Das Magazin Cicero und die Bild-Zeitung haben auf Grundlage von Akten zur Laufzeitverlängerung, deren Veröffentlichung Cicero gerichtlich erstritten hatte, schwere Vorwürfe gegen das Wirtschafts- und das Umweltministerium erhoben. „Einflussreiche Netzwerke der Grünen“ hätten die Entscheidung „manipuliert“, indem sie sich über die Meinung von Fachleuten der Ministerin hinweggesetzt hätten, schreibt das Magazin. Die betroffenen Ministerien wiesen dies am Donnerstag zurück. „Die Darstellung ist verkürzt und ohne Kontext“ heißt es aus dem BMWK. Das BMUV sieht ein „medienseitiges Missverständnis“, die „mangels Anfragen vor der Berichterstattung“ nicht im Vorfeld aufgeklärt werden konnte.

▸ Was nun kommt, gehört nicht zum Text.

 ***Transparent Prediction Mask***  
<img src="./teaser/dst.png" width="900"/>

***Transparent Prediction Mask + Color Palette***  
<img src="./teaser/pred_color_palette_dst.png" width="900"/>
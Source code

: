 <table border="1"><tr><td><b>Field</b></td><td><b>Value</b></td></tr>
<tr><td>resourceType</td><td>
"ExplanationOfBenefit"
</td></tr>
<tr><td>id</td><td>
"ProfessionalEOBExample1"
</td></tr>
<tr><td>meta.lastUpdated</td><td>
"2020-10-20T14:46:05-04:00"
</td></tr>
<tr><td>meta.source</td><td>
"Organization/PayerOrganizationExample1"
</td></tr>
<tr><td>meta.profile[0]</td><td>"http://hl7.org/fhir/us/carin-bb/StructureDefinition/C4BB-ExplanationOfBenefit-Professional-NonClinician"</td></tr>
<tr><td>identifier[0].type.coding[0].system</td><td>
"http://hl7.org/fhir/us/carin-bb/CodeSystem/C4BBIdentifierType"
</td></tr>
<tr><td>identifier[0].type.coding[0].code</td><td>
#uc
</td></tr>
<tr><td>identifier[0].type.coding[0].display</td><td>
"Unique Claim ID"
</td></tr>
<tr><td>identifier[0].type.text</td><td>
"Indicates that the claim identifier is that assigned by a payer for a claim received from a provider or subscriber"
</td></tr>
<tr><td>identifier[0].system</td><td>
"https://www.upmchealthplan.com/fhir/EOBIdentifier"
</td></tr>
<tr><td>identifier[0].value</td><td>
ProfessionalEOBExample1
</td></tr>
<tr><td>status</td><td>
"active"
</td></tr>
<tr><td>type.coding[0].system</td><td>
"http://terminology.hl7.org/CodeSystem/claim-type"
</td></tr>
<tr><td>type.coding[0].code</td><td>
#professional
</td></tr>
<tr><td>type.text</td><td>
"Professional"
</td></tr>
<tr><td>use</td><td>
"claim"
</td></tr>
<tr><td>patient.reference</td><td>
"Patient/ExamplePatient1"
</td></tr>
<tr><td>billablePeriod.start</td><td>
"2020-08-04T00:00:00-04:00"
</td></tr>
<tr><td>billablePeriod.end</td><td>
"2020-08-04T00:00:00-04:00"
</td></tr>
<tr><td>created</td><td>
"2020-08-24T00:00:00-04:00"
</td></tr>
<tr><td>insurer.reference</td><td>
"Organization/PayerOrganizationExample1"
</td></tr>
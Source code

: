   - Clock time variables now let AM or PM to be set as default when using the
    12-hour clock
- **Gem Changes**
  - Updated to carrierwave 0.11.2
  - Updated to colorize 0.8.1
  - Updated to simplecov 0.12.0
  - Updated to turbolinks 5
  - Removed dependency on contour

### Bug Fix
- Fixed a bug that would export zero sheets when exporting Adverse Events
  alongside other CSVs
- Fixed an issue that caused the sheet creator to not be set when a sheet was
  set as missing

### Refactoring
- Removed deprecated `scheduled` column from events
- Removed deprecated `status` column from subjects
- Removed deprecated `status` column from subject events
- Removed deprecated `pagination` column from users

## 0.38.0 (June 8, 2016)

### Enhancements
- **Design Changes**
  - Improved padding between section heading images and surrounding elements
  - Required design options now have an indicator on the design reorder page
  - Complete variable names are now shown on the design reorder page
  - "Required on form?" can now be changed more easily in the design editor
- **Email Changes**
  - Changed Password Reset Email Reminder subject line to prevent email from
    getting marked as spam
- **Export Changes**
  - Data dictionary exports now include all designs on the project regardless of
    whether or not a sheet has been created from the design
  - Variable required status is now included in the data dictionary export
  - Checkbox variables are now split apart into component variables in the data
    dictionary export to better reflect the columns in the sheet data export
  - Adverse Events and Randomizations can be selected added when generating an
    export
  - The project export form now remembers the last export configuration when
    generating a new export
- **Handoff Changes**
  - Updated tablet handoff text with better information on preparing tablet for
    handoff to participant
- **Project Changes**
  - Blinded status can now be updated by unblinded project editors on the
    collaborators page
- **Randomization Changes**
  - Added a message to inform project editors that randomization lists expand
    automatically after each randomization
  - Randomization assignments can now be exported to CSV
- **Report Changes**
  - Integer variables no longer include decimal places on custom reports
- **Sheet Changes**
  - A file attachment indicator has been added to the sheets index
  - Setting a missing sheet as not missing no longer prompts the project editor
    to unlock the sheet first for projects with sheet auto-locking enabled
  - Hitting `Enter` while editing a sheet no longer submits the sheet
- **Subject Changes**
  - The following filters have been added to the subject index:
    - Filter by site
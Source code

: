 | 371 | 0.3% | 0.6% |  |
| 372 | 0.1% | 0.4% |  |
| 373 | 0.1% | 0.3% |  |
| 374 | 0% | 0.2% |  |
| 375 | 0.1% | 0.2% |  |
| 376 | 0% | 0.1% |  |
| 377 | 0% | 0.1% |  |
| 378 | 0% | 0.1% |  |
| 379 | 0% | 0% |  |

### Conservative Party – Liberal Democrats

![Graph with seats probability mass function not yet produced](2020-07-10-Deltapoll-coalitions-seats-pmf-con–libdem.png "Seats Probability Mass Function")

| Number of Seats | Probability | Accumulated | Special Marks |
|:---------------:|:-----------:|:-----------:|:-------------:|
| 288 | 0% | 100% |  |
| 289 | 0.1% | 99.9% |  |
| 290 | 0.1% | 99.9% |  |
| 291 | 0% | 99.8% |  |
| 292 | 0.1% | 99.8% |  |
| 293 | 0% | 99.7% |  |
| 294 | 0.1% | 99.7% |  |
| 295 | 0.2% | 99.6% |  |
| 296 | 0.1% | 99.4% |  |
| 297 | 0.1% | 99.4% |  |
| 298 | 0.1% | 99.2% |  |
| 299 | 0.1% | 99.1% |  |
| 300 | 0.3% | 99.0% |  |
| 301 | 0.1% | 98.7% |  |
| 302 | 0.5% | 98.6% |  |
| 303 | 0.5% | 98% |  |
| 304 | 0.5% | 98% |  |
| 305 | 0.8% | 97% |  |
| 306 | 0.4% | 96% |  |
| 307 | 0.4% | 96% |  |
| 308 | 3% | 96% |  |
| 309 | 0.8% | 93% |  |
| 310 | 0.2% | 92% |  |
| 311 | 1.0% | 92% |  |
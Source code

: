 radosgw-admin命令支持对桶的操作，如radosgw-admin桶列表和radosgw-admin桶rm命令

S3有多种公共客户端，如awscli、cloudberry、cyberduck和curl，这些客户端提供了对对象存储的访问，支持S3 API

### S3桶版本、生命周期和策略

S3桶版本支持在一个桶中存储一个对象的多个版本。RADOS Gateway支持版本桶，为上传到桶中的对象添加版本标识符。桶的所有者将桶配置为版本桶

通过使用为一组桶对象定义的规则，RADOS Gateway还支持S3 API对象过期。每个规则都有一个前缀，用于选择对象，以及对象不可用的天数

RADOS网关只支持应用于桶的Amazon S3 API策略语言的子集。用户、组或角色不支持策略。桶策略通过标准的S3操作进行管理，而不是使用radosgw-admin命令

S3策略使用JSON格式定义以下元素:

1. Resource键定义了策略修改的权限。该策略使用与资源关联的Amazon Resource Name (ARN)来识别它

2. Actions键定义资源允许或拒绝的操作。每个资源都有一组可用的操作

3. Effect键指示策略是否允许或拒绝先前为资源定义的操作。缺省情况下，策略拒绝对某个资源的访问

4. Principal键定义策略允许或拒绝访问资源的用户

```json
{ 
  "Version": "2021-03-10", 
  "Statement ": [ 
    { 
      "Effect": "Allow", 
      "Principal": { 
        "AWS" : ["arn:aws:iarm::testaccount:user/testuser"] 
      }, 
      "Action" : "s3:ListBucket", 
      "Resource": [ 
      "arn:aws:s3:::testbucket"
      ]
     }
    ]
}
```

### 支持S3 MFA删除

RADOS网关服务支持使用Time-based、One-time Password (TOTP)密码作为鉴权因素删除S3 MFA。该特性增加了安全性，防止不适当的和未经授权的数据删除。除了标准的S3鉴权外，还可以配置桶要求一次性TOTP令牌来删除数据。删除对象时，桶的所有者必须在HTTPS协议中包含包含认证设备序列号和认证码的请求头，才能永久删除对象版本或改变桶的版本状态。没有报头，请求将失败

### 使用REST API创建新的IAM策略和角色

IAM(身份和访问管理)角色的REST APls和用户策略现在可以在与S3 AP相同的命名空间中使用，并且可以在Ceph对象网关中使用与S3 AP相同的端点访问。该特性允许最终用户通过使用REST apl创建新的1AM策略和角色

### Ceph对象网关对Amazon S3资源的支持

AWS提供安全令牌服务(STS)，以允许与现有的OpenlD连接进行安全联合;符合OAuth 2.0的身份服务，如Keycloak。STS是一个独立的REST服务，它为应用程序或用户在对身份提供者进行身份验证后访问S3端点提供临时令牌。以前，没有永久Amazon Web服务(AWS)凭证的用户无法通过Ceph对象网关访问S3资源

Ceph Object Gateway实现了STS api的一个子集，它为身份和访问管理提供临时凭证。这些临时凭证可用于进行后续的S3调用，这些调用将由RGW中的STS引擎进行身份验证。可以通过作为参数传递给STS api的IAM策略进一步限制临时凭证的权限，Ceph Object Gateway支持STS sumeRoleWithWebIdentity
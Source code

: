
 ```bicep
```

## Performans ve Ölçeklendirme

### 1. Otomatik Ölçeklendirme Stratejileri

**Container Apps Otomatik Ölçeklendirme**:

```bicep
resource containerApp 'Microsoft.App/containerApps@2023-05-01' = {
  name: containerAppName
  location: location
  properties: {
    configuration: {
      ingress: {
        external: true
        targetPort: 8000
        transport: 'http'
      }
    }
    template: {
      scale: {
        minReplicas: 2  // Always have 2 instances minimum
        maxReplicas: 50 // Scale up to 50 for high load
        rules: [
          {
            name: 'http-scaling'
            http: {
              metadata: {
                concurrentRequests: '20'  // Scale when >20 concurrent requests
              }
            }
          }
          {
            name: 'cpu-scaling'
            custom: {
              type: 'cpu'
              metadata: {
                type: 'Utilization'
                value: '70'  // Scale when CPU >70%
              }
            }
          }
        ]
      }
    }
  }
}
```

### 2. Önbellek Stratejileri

Kern der Vorwürfe sind widersprüchliche Formulierungen in Entwürfen aus Fachabteilungen und späteren Einschätzungen der Ministerien. So schrieb der Leiter der Nuklearabteilung des BMUV am 3. März 2022, dass eine Laufzeitverlängerung „sicherheitstechnisch nicht vertretbar wäre“; zwei Tage zuvor war in einem Vermerk der zuständigen Arbeitsgruppe noch von „Szenarien“ die Rede, „die mit der Aufrechterhaltung der nuklearen Sicherheit vereinbar wären“. Tatsächlich hatte aber auch dieses Papier, das vom BMUV am Donnerstag auch anderen Medien zur Verfügung gestellt wurde, zahlreiche Bedingungen aufgeführt, die dafür erfüllt sein müssten - und offengelassen, ob dies möglich sei. Der Widerspruch zwischen den Papieren ist damit geringer, als die Berichterstattung nahelegt.
Dem BMWK wird vorgeworfen, mögliche positive Effekte einer Laufzeitverlängerung verschwiegen zu haben. So fand sich in einem Vermerk der Fachabteilung vom 3. März 2022 ein Hinweis auf möglicherweise sinkende Strompreise; im finalen Ministeriumspapier taucht dieser nicht mehr auf. Das Ministerium erklärt dazu, zum Effekt längerer AKW-Laufzeiten auf die Strompreise habe es „unterschiedliche Bewertungen durch verschiedene Institute und Energieanalysten gegeben“. Zudem blieb das Papier der Fachabteilung, das Table.Briefings ebenfalls vorliegt, extrem vage: Darin heißt es lediglich, die Strompreise könnten im Januar und Februar „in vielen Stunden sinken“ - wie oft und wie stark blieb offen.